*** LISTED ENTRIES Section Begins ***

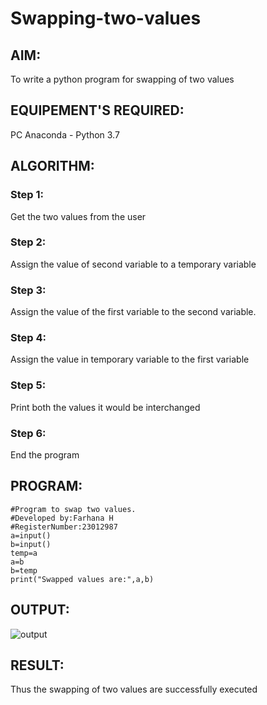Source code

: # Swapping-two-values
## AIM:
To write a python program for swapping of two values
## EQUIPEMENT'S REQUIRED: 
PC
Anaconda - Python 3.7
## ALGORITHM: 
### Step 1:
Get the two values from the user
### Step 2: 
Assign the value of second variable to a temporary variable 
### Step 3: 
Assign the value of the first variable to the second variable.
### Step 4:  
Assign the value in temporary variable to the first variable
### Step 5: 
Print both the values it would be interchanged
### Step 6: 
End the program
## PROGRAM:
```
#Program to swap two values.
#Developed by:Farhana H 
#RegisterNumber:23012987
a=input()
b=input()
temp=a
a=b
b=temp
print("Swapped values are:",a,b)
```
## OUTPUT:
![output](/outputswap.png)

## RESULT:
Thus the swapping of two values are successfully executed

*** LISTED ENTRIES Section Ends ***

In your copy, please omit the pictures and print every line of the records exactly.

Source code

: # Swapping-two-values
## AIM:
To write a python program for swapping of two values
## EQUIPEMENT'S REQUIRED: 
PC
Anaconda - Python 3.7
## ALGORITHM: 
### Step 1:
Get the two values from the user
### Step 2: 
Assign the value of second variable to a temporary variable 
### Step 3: 
Assign the value of the first variable to the second variable.
### Step 4:  
Assign the value in temporary variable to the first variable
### Step 5: 
Print both the values it would be interchanged
### Step 6: 
End the program
## PROGRAM:
```
#Program to swap two values.
#Developed by:Farhana H 
#RegisterNumber:23012987
a=input()
b=input()
temp=a
a=b
b=temp
print("Swapped values are:",a,b)
```
## OUTPUT:
![output](/outputswap.png)

## RESULT:
Thus the swapping of two values are successfully executed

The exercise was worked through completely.